For in him we live, and move, and have our being; as certain also of your own poets have said, For we are also his offspring. Act 17:28

Monday, November 17, 2008

Beast System Update 5

The Blood Beast of Babylon Takes Another Step Forward
from WashingtonPost.com

Global Deals in Works On Eve of G-20 Summit
Body to monitor world banking among proposals
Nations are close to adopting a series of measures aimed at combating a global recession and laying the groundwork for a broad reconstruction of the international financial system, as world leaders arrive in Washington for a major economic summit this weekend.
Among the most notable measures would be a new body to supervise the regulation of global financial institutions . . . .
The United States, European countries, Japan and major developing nations are also close to a deal to create an "early warning system" to detect weaknesses in the global financial system before they reach epic proportions . . . .
Some officials have advocated beefing up the Financial Stability Forum, a little-known body in Switzerland. Created in the wake of the Asian financial crisis in the late 1990s, the organization has no dedicated budget and only a handful of staff members. But it remains the only global body that periodically brings together regulators, as well as finance ministers and central bankers from leading countries, making it a juicy target for expanding its mission.

One major obstacle to such a plan: The forum is largely viewed as a club of rich nations, with almost no representation from the emerging giants such as China and Brazil, countries that most diplomats now agree must have a larger say in any remake of the financial system. Several of those countries, however, are now in talks to join the organization, according to diplomatic sources in Europe and Latin America.

The new college of supervisors, an idea that faced initial resistance from Washington when it was proposed by British officials months ago, would have its seat at the Financial Stability Forum.
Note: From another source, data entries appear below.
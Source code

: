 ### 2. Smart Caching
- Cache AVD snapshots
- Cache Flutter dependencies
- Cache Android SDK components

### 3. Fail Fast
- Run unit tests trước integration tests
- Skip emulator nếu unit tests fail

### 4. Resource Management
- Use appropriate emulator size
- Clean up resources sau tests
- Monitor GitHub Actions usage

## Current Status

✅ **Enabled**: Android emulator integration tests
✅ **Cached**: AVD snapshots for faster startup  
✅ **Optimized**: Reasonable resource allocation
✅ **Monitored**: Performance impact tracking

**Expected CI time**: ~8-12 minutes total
International regulators could compare notes on bank liquidity and risk, coordinating regulation of major global financial institutions.
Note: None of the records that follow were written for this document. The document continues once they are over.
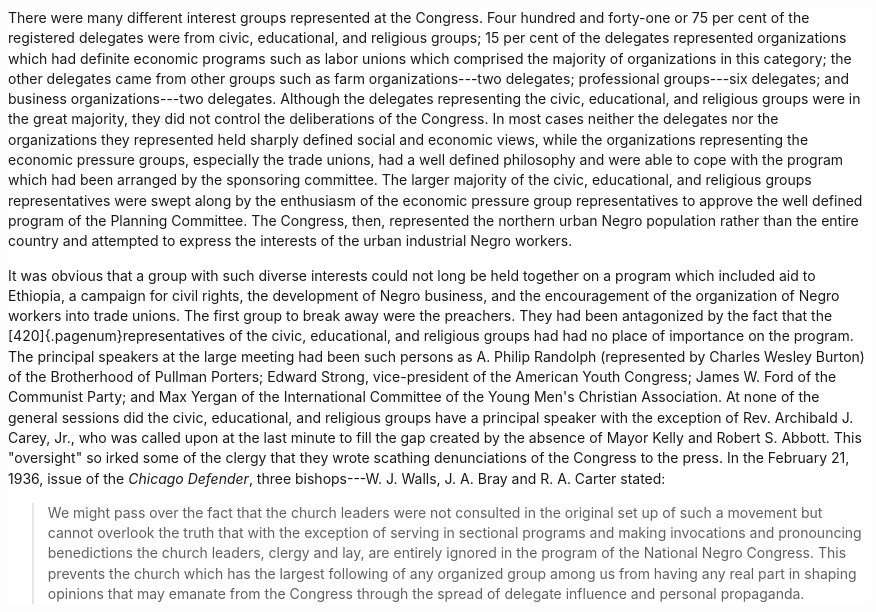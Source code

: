 There were many different interest groups represented at the Congress.
Four hundred and forty-one or 75 per cent of the registered delegates
were from civic, educational, and religious groups; 15 per cent of the
delegates represented organizations which had definite economic programs
such as labor unions which comprised the majority of organizations in
this category; the other delegates came from other groups such as farm
organizations---two delegates; professional groups---six delegates; and
business organizations---two delegates. Although the delegates
representing the civic, educational, and religious groups were in the
great majority, they did not control the deliberations of the Congress.
In most cases neither the delegates nor the organizations they
represented held sharply defined social and economic views, while the
organizations representing the economic pressure groups, especially the
trade unions, had a well defined philosophy and were able to cope with
the program which had been arranged by the sponsoring committee. The
larger majority of the civic, educational, and religious groups
representatives were swept along by the enthusiasm of the economic
pressure group representatives to approve the well defined program of
the Planning Committee. The Congress, then, represented the northern
urban Negro population rather than the entire country and attempted to
express the interests of the urban industrial Negro workers.

It was obvious that a group with such diverse interests could not long
be held together on a program which included aid to Ethiopia, a campaign
for civil rights, the development of Negro business, and the
encouragement of the organization of Negro workers into trade unions.
The first group to break away were the preachers. They had been
antagonized by the fact that the [420]{.pagenum}representatives of the
civic, educational, and religious groups had had no place of importance
on the program. The principal speakers at the large meeting had been
such persons as A. Philip Randolph (represented by Charles Wesley
Burton) of the Brotherhood of Pullman Porters; Edward Strong,
vice-president of the American Youth Congress; James W. Ford of the
Communist Party; and Max Yergan of the International Committee of the
Young Men's Christian Association. At none of the general sessions did
the civic, educational, and religious groups have a principal speaker
with the exception of Rev. Archibald J. Carey, Jr., who was called upon
at the last minute to fill the gap created by the absence of Mayor Kelly
and Robert S. Abbott. This "oversight" so irked some of the clergy that
they wrote scathing denunciations of the Congress to the press. In the
February 21, 1936, issue of the *Chicago Defender*, three bishops---W.
J. Walls, J. A. Bray and R. A. Carter stated:

> We might pass over the fact that the church leaders were not consulted
in the original set up of such a movement but cannot overlook the truth
that with the exception of serving in sectional programs and making
invocations and pronouncing benedictions the church leaders, clergy and
lay, are entirely ignored in the program of the National Negro Congress.
This prevents the church which has the largest following of any
organized group among us from having any real part in shaping opinions
that may emanate from the Congress through the spread of delegate
influence and personal propaganda.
"You have a big multinational financial institution operating in seven or eight economies around the world, then you gather together the supervisors from each of those, and you have them take a look at the company's activities around the globe so that you don't get this fragmented picture of a business's operations," said a senior British government official. For more than a year, the forum has functioned as a repository for reports that have warned of the dangers to the financial system posed by the sub-prime mortgage crisis, as well as by the securities and derivatives tied to them. Officials believe the forum, along with the IMF, could now play a key part of in the creation of a financial early warning system. [emphasis added]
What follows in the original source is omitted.